Remember Astro Pops? Those “rocket-shaped” lollipops? Ellia Kassoff of Strategic Marks LLC does, and bought the rights to start making them again from Spangler Candy, which had discontinued them in 2004. How about Boast polo shirts? You know, with the logo that looked suspiciously like a marijuana leaf? John Dowling picked up the rights from Bill St. John, the tennis pro who launched the brand 1972, but that was pretty much gone by the early ’90s.
Eddie Riegel is bringing back the Seafood Shanty, a 14-restaurant chain in Pennsylvania and New Jersey that went belly up in the ’90s. The rights to the mark had expired and he managed to buy the restaurant’s original recipes for $7,500 from a former chef.

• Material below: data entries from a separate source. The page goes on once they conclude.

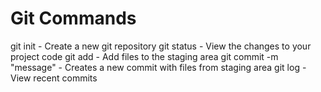 # Git Commands
git init - Create a new git repository
git status - View the changes to your project code
git add - Add files to the staging area
git commit -m "message" - Creates a new commit with files from staging area
git log - View recent commits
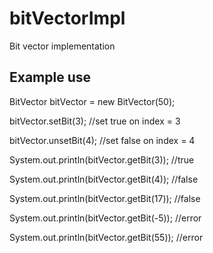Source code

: # bitVectorImpl
Bit vector implementation

## Example use

BitVector bitVector = new BitVector(50);

bitVector.setBit(3); //set true on index = 3

bitVector.unsetBit(4); //set false on index = 4

System.out.println(bitVector.getBit(3)); //true

System.out.println(bitVector.getBit(4)); //false

System.out.println(bitVector.getBit(17)); //false

System.out.println(bitVector.getBit(-5)); //error

System.out.println(bitVector.getBit(55)); //error
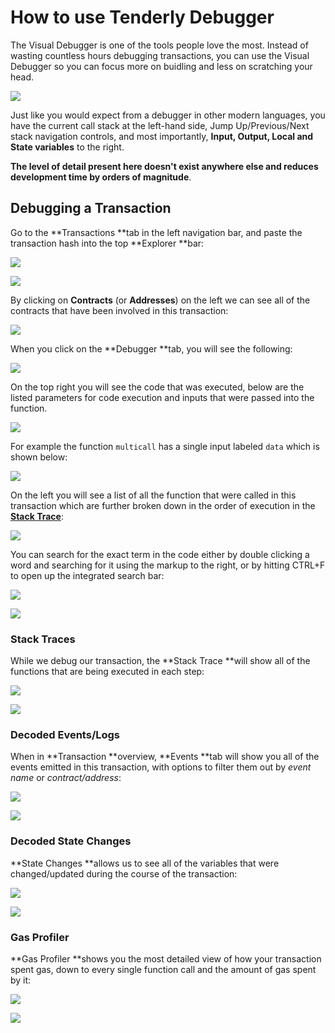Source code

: # How to use Tenderly Debugger

The Visual Debugger is one of the tools people love the most. Instead of wasting countless hours debugging transactions, you can use the Visual Debugger so you can focus more on buidling and less on scratching your head.

![](<../../.gitbook/assets/image (15).png>)

Just like you would expect from a debugger in other modern languages, you have the current call stack at the left-hand side, Jump Up/Previous/Next stack navigation controls, and most importantly, **Input, Output, Local and State variables** to the right.

**The level of detail present here doesn't exist anywhere else and reduces development time by orders of magnitude**.

## Debugging a Transaction

Go to the **Transactions **tab in the left navigation bar, and paste the transaction hash into the top **Explorer **bar:

![](<../../.gitbook/assets/Screenshot 2021-10-14 at 14.15.20.png>)

![](<../../.gitbook/assets/Screenshot 2021-10-14 at 14.15.58.png>)

By clicking on **Contracts** (or **Addresses**) on the left we can see all of the contracts that have been involved in this transaction:

![](<../../.gitbook/assets/Screenshot 2021-10-14 at 14.17.52.png>)

When you click on the **Debugger **tab, you will see the following:

![](<../../.gitbook/assets/Screenshot 2021-10-14 at 14.26.51.png>)

On the top right you will see the code that was executed, below are the listed parameters for code execution and inputs that were passed into the function.

![](<../../.gitbook/assets/Screenshot 2021-10-14 at 14.28.19.png>)

For example the function `multicall` has a single input labeled `data` which is shown below:

![](<../../.gitbook/assets/Screenshot 2021-10-14 at 14.29.15.png>)

On the left you will see a list of all the function that were called in this transaction which are further broken down in the order of execution in the [**Stack Trace**](broken-reference):

![](<../../.gitbook/assets/Screenshot 2021-10-14 at 14.30.15.png>)

You can search for the exact term in the code either by double clicking a word and searching for it using the markup to the right, or by hitting CTRL+F to open up the integrated search bar:

![](<../../.gitbook/assets/Screenshot 2021-10-14 at 14.38.01.png>)

![](<../../.gitbook/assets/Screenshot 2021-10-14 at 14.38.49.png>)

### Stack Traces

While we debug our transaction, the **Stack Trace **will show all of the functions that are being executed in each step:

![](<../../.gitbook/assets/image (69) (1) (1).png>)

![](<../../.gitbook/assets/Screenshot 2021-10-14 at 14.35.12.png>)

### Decoded Events/Logs

When in **Transaction **overview, **Events **tab will show you all of the events emitted in this transaction, with options to filter them out by _event name_ or _contract/address_:

![](<../../.gitbook/assets/Screenshot 2021-10-14 at 14.19.45.png>)

![](<../../.gitbook/assets/Screenshot 2021-10-14 at 14.20.12.png>)

### Decoded State Changes

**State Changes **allows us to see all of the variables that were changed/updated during the course of the transaction:

![](<../../.gitbook/assets/Screenshot 2021-10-14 at 14.21.17.png>)

![](<../../.gitbook/assets/Screenshot 2021-10-14 at 14.22.19.png>)

### Gas Profiler

**Gas Profiler **shows you the most detailed view of how your transaction spent gas, down to every single function call and the amount of gas spent by it:

![](<../../.gitbook/assets/Screenshot 2021-10-14 at 14.23.42.png>)

![](<../../.gitbook/assets/Screenshot 2021-10-14 at 14.24.05.png>)
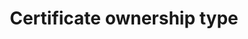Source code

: ---
title: 'Certificate ownership type'
field: 'is.certificate.ownership'
slug: 'is-certificate-ownership'
description: 'Whether a certificate covers individual or group owners'
comment: 'Select from control list'
required: False
vocabulary: 'vocabulary.txt'
module: 'Certificate'
cluster: 'Certification'
policy: 'Controlled value. Single select from control list.'
layout: 'home'
---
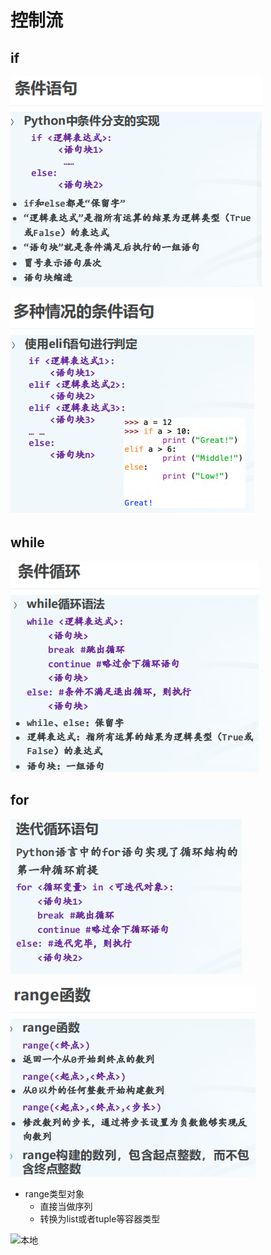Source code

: ﻿# 控制流

## if
![本地](<../../Document images/python/python basic/条件语句.png>)

![本地](<../../Document images/python/python basic/条件语句2.png>)

## while
![本地](<../../Document images/python/python basic/条件循环.png>)

## for
![本地](<../../Document images/python/python basic/迭代循环.png>)

![本地](<../../Document images/python/python basic/range函数.png>)
* range类型对象
    * 直接当做序列
    * 转换为list或者tuple等容器类型

![本地](<../../Document images/python/python basic/break和continue.png>)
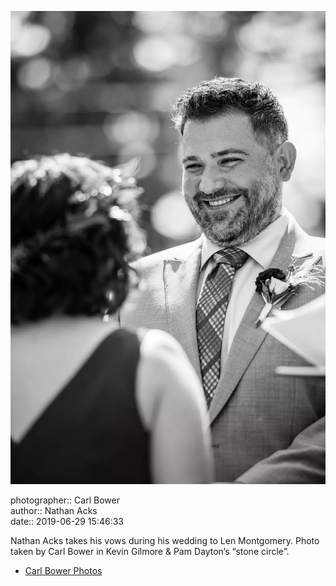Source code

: ![Nathan Acks takes his vows](assets/2019-06-29-set-1-the-ceremony-28.webp)

photographer:: Carl Bower  
author:: Nathan Acks  
date:: 2019-06-29 15:46:33

Nathan Acks takes his vows during his wedding to Len Montgomery. Photo taken by Carl Bower in Kevin Gilmore & Pam Dayton’s “stone circle”.

* [Carl Bower Photos](https://carlbowerphotos.com)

George T. Haley, a marketing professor at University of New Haven, notes that, among other things, it can be a lot cheaper to market an old brand than a new one. As a result, says BrandlandUSA’s Garland Pollard, “It’s pretty much open season for older brands.”
[Source: Angus Loten and Emily Maltby, The Wall Street Journal, 4/19/12]
Hormel’s “canned, spiced lunchmeat” continues to sell well despite its unfortunate association with “unwanted email.” We are talking, of course, about Spam, that “rectangular, 12-ounce can of ham and shoulder meat” first introduced in 1937 as “The Meat of Many Uses.” Its name was “short for SPiced hAM” and it was “an immediate hit with depression-era families.”
The brand’s challenges stemmed from the double whammy of a classic “Monty Python sketch in which every item on a restaurant’s menu includes Spam” and the rise of the internet in the mid ’90s. The Python routine inspired “chat-room users” to flood “computer screens with the word ‘spam’ to blot out the comments of users they didn’t like.”
Hormel’s initial response was to try to “assert its trademark rights,” but soon accepted that it simply needed to play along with the joke. Hormel has since “joined the promotion of the Tony-winning Broadway musical Spamalot,” and rolled out a “dizzying number of brand extensions, such as Spam Stinky French Garlic Collector’s Edition.” It opened a Spam Museum, launched Spam Jam festivals and introduced “a new Spam spokes-character, Sir Can-A-Lot.”
As a result, “Hormel sold 122 million cans of Spam last year, an increase of 11 percent over 2009, continuing a string of three consecutive years of strong growth.”